The Federal Arbitration Act (“FAA”) preempts California’s Broughton-Cruz rule, which states arbitration agreements for injunctive relief claims under the state unfair competition and false advertising laws are against public policy and invalid, the California Court of Appeal has held in an insurance consumer class action, allowing arbitration to proceed. McGill v. Citibank, N.A., No. G049838 (Cal. Ct. App. Dec. 18, 2014).
This decision calls into question the continued viability of California’s Broughton-Cruz rule, which was established by the California Supreme Court in Broughton v. Cigna Healthplans, 21 Cal. 4th 1066 (Cal. 1999), and Cruz v. PacifiCare Health Systems, Inc., 30 Cal. 4th 303 (Cal. 2003).
Applying a narrow exclusion for representative claims under the state Labor Code Private Attorneys General Act of 2004 (“PAGA”), the Court of Appeal also ruled the plaintiff’s claims cannot be saved from arbitration by the California Supreme Court’s decision in Iskanian v. CLS Transportation Los Angeles, LLC, 59 Cal. 4th 348 (Cal. 2014), which held waivers of representative actions in arbitration agreements invalid. The Court ruled an arbitration agreement covering the plaintiff’s claims under the state unfair competition and false advertising laws are enforceable.
Background
Sharon McGill sued Citibank, N.A. for violations of the California unfair competition law (“UCL”), false advertising law (“FAL”), and Consumer Legal Remedies Act (“CLRA”) in connection with a credit insurance plan protecting her credit card account. McGill sought monetary damages, restitution, and injunctive relief. The company petitioned the trial court to compel arbitration of her claims based on a broad arbitration provision in her account agreement. The trial court granted the petition with respect to McGill’s claims for damages and restitution, but denied the petition on injunctive relief claims under the Broughton-Cruz rule. The company appealed.
Applicable Law
The U.S. Supreme Court has held that arbitration agreements are enforced according to their terms, in the same manner as other contracts. AT&T Mobility LLC v. Concepcion, 131 S. Ct. 1740 (2011). On whether the Federal Arbitration Act prohibited California’s rule conditioning the enforceability of certain consumer arbitration agreements on the availability of class-wide arbitration procedures set forth in Discover Bank v.

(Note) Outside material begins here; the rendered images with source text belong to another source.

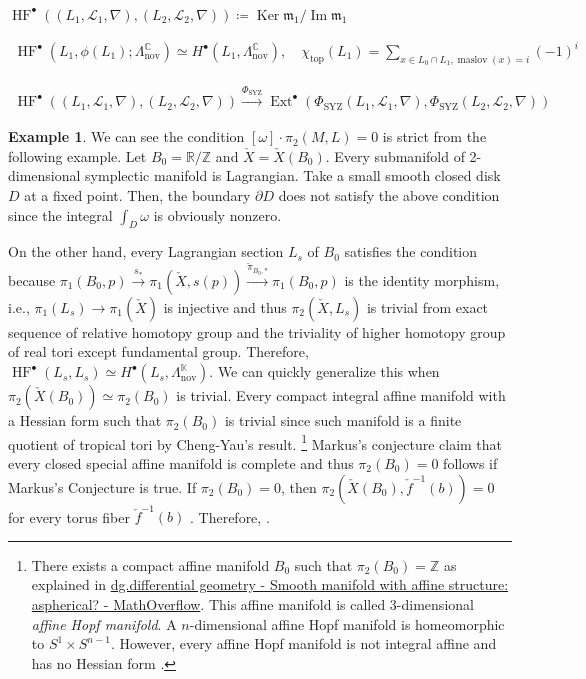 \documentclass[a4paper,dvipdfmx,reqno,12pt]{amsart}
\makeatletter
\newcommand{\ind}[2]{\emph{#1}\index{1{#2}@{#1}}}
\theoremstyle{definition}
\newtheorem{Eg}[Thm]{Example}
\newcommand{\deq}{\coloneqq}
\newcommand{\C}{\mathbb{C}}%
\newcommand{\R}{\mathbb{R}}%
\newcommand{\Z}{\mathbb{Z}}%
\newcommand{\mcal}[1]{\mathcal{#1}}%
\newcommand{\mf}[1]{\mathfrak{#1}}%
\newcommand{\opn}[1]{\operatorname{#1}}
\newcommand{\xto}[1]{\xrightarrow{#1}}
\numberwithin{equation}{section}
\makeatother
\begin{document}
$\opn{HF}^{\bullet}((L_1,\mcal{L}_1,\nabla),(L_2,\mcal{L}_2,\nabla))\deq \opn{Ker}\mf{m}_1/\opn{Im}\mf{m}_1$

\begin{align}
  \opn{HF}^{\bullet}(L_1,\phi(L_1);\Lambda_{\opn{nov}}^{\C})\simeq H^{\bullet}(L_1,\Lambda_{\opn{nov}}^{\C}) , \quad \chi_{\opn{top}}(L_1)=\sum_{x\in L_0\cap L_1, \opn{maslov}(x)=i} (-1)^{i}
\end{align}

\begin{align}
  \opn{HF}^{\bullet}((L_1,\mcal{L}_1,\nabla),(L_2,\mcal{L}_2,\nabla)) \xto{\Phi_{\opn{SYZ}}} \opn{Ext}^{\bullet}(\Phi_{\opn{SYZ}}(L_1,\mcal{L}_1,\nabla) , \Phi_{\opn{SYZ}}(L_2,\mcal{L}_2,\nabla))
\end{align}





\begin{Eg}
  We can see the condition $[\omega]\cdot\pi_2(M,L)=0$ is strict from the following example.
  Let $B_0=\R/\Z$ and
  $\check{X}=\check{X}(B_0)$. Every submanifold of 2-dimensional symplectic manifold is Lagrangian. Take a small smooth closed disk $D$ at a fixed point. Then, the boundary $\partial D$ does not satisfy the above condition since the integral $\int_{D}\omega$ is obviously nonzero.

  On the other hand, every Lagrangian section $L_s$ of $B_0$ satisfies the condition because $\pi_{1}(B_0,p)\xto{s_*} \pi_{1}(\check{X},s(p))\xto{\check{\pi}_{B_0,*}}\pi_{1}(B_0,p)$ is the identity morphism, i.e., $\pi_1(L_s)\to \pi_1(\check{X})$ is injective and thus $\pi_2(\check{X},L_s)$ is trivial from exact sequence of relative homotopy group and the triviality of higher homotopy group of real tori except fundamental group.
  Therefore, $\opn{HF}^{\bullet}(L_s,L_s)\simeq H^{\bullet}(L_s,\Lambda_{\opn{nov}}^{\mathbb{K}})$. We can quickly generalize this when $\pi_2(\check{X}(B_0))\simeq \pi_2(B_0)$ is trivial.
  Every compact integral affine manifold with a Hessian form such that $\pi_2(B_0)$ is trivial since such manifold is a finite quotient of tropical tori by Cheng-Yau's result.
  \footnote{There exists a compact affine manifold $B_0$ such that $\pi_2(B_0)=\Z$ as explained in \href{https://mathoverflow.net/questions/271499/smooth-manifold-with-affine-structure-aspherical}{dg.differential geometry - Smooth manifold with affine structure: aspherical? - MathOverflow}. This affine manifold is called 3-dimensional \ind{affine Hopf manifold}{affine Hopf manifold}. A $n$-dimensional affine Hopf manifold is homeomorphic to $S^{1}\times S^{n-1}$. However, every affine Hopf manifold is not integral affine and has no Hessian form \cite[Corollary 7.3.5]{MR2293045}.}
  Markus's conjecture claim that every closed special affine manifold is complete and thus
  $\pi_2(B_0)=0$ follows if Markus's Conjecture is true.
  If $\pi_2(B_0)=0$, then $\pi_2(\check{X}(B_0),\check{f}^{-1}(b))=0$ for every torus fiber $\check{f}^{-1}(b)$  \cite[Theorem 4.41, Proposition 4.48]{hatcherAlgebraicTopology2002a}.
  Therefore,  \cite{MR4301560}.
\end{Eg}
\end{document}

Superior Court, 36 Cal. 4th 148 (2005), the U.S. Supreme Court found that, although the FAA’s savings clause preserved generally applicable contract defenses, “nothing in it suggests an intent to preserve state-law rules that stand as an obstacle to the accomplishment of the FAA’s objectives.” On this basis, it overruled Discover Bank as preempted because the rule interfered with the FAA’s overarching purpose: “to ensure the enforcement of arbitration agreements according to their terms so as to facilitate streamlined proceedings.”

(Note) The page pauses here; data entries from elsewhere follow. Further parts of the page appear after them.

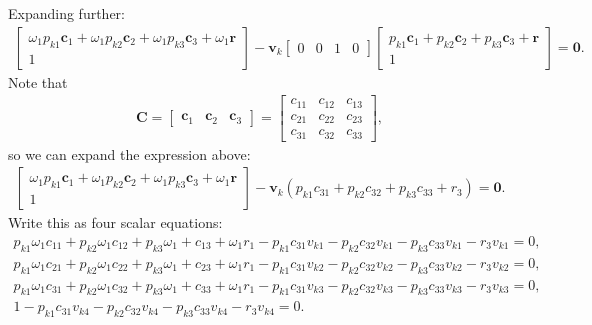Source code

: \documentclass{article}
\begin{document}
Expanding further:
\begin{align}
    \begin{bmatrix}\omega_1 p_{k1} \mathbf{c}_1 + \omega_1 p_{k2} \mathbf{c}_2 + \omega_1 p_{k3} \mathbf{c}_3 + \omega_1 \mathbf{r} \\ 1\end{bmatrix} - \mathbf{v}_k \begin{bmatrix} 0 & 0 & 1 & 0 \end{bmatrix} \begin{bmatrix} p_{k1} \mathbf{c}_1 + p_{k2} \mathbf{c}_2 + p_{k3} \mathbf{c}_3 + \mathbf{r} \\ 1\end{bmatrix} = \mathbf{0}.
\end{align}
Note that
\begin{align}
    \mathbf{C} = \begin{bmatrix} \mathbf{c}_1 & \mathbf{c}_2 & \mathbf{c}_3\end{bmatrix} = \begin{bmatrix} c_{11} & c_{12} & c_{13} \\ c_{21} & c_{22} & c_{23} \\ c_{31} & c_{32} & c_{33} \end{bmatrix},
\end{align}
so we can expand the expression above:
\begin{align}
    \begin{bmatrix}\omega_1 p_{k1} \mathbf{c}_1 + \omega_1 p_{k2} \mathbf{c}_2 + \omega_1 p_{k3} \mathbf{c}_3 + \omega_1 \mathbf{r} \\ 1\end{bmatrix} - \mathbf{v}_k (p_{k1}c_{31} + p_{k2} c_{32} + p_{k3} c_{33} + r_3) = \mathbf{0}.
\end{align}
Write this as four scalar equations:
\begin{align}
    p_{k1} \omega_1 c_{11} + p_{k2} \omega_1 c_{12} + p_{k3} \omega_1 + c_{13} + \omega_1 r_1 - p_{k1} c_{31} v_{k1}- p_{k2} c_{32} v_{k1} - p_{k3} c_{33} v_{k1} - r_3 v_{k1}= 0,\\
    p_{k1} \omega_1 c_{21} + p_{k2} \omega_1 c_{22} + p_{k3} \omega_1 + c_{23} + \omega_1 r_1 - p_{k1} c_{31} v_{k2}- p_{k2} c_{32} v_{k2} - p_{k3} c_{33} v_{k2} - r_3 v_{k2}= 0,\\
    p_{k1} \omega_1 c_{31} + p_{k2} \omega_1 c_{32} + p_{k3} \omega_1 + c_{33} + \omega_1 r_1 - p_{k1} c_{31} v_{k3}- p_{k2} c_{32} v_{k3} - p_{k3} c_{33} v_{k3} - r_3 v_{k3}= 0,\\
    1 - p_{k1} c_{31} v_{k4}- p_{k2} c_{32} v_{k4} - p_{k3} c_{33} v_{k4} - r_3 v_{k4}= 0.
\end{align}
\end{document}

In another case, Iskanian v. CLS Transportation Los Angeles, LLC, 59 Cal. 4th 348 (Cal. 2014), the California Supreme Court upheld the validity of class action waivers in employment arbitration agreements, overruling its earlier decision (Gentry v. Superior Court, 42 Cal. 4th 443 (2007)) as preempted by the FAA and the U.S. Supreme Court’s decision in Concepcion. However, the California court also ruled that employers could not require waivers of representative actions under the PAGA because actions brought under PAGA do not involve the employer-employee relationship; rather, they involve a dispute between the employer and the state. The Court concluded that “California’s public policy prohibiting waiver of PAGA claims, whose sole purpose is to vindicate the Labor and Workforce Development Agency’s interest in enforcing the Labor Code, does not interfere with the FAA’s goal of promoting arbitration as a forum for private dispute resolution.”

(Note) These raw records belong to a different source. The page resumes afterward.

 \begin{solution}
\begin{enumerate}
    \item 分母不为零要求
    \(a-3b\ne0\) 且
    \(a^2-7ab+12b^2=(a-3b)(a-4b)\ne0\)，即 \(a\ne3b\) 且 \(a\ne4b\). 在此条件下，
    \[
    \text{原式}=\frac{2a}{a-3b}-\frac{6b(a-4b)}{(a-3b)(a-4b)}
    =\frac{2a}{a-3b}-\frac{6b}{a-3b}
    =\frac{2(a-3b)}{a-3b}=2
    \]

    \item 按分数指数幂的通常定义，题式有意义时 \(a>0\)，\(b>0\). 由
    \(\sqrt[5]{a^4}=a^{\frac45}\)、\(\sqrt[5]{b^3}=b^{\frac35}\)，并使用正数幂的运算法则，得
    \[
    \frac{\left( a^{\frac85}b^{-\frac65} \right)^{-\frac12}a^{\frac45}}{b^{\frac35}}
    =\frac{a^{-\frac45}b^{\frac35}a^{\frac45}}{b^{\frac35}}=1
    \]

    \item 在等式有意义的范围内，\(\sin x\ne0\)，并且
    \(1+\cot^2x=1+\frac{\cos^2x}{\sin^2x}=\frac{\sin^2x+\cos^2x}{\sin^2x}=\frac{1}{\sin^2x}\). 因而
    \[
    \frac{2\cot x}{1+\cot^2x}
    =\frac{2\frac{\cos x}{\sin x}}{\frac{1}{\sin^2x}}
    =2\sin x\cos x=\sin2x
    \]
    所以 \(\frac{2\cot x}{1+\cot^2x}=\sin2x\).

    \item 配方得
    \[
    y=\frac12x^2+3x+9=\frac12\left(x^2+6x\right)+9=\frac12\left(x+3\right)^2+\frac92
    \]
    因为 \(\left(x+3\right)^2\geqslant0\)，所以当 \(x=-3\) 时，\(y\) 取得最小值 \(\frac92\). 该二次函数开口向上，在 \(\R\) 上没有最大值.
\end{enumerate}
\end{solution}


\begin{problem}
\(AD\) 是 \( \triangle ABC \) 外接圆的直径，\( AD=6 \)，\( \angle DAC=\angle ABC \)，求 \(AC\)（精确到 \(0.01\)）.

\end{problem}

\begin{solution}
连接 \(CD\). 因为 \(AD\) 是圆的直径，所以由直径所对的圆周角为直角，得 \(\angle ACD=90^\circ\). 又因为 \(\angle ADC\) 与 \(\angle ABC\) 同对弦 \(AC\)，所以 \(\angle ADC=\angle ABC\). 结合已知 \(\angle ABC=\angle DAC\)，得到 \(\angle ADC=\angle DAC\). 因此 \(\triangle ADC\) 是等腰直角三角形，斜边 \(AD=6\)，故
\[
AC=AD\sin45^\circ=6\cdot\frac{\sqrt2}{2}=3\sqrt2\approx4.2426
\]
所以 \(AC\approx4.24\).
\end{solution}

FAA Preempts California Rule
The company argued that the trial court erred in denying arbitration of McGill’s claims for injunctive relief because the FAA preempted the Broughton-Cruz rule. Noting that Concepcion “dramatically broadened the FAA’s preemptive scope,” the California Court of Appeal agreed the FAA preempted the Broughton-Cruz rule, holding the rule “categorically prohibits arbitration of all injunctive relief claims under the UCL, FAL, and CLRA.” It noted that, as the U.S. Supreme Court explained, “When state law prohibits outright the arbitration of a particular type of claim, the analysis is straightforward: The conflicting rule is displaced by the FAA.”
Further, the Court observed that the California Supreme Court had overruled other state-law rules disfavoring arbitration agreements as preempted by the FAA and Concepcion. For example, in Sonic-Calabasas A, Inc. v. Moreno, 57 Cal. 4th 1109 (2013), the Supreme Court overturned its prohibition against Berman hearing waivers. (For more on Sonic-Calabasas A, Inc., see our article, California Supreme Court: Federal Arbitration Act Preempts State Labor Hearing Waiver Rule.) In Iskanian, the Court overruled the prohibition against class action waivers. (For more on Iskanian, see our article, California High Court: Class Action Waivers in Arbitration Valid, But Waivers of Representative Actions under State Law Are Not.)
Accordingly, in this case, the Court concluded the Broughton-Cruz rule could no longer stand to prohibit arbitration of injunctive relief claims under the UCL and related laws.
McGill, however, argued that the exception in Iskanian prohibiting arbitration of PAGA representative actions should apply to her claims. The Court rejected this contention. In Iskanian, the California Supreme Court determined the FAA did not preempt PAGA representative actions because the employee prosecutes the action on behalf of the state, which is not a party to the arbitration agreement. In PAGA representative actions, the state retains “‘primacy over private enforcement efforts.’” That is not the case in actions for injunctive relief under the UCL, FAL, or CLRA, the Court explained. Because the PAGA representative action was “fundamentally different than the injunctive relief action under the other statutes,” Isakanian did not apply to save the Broughton-Cruz rule from the FAA’s preemptive effects.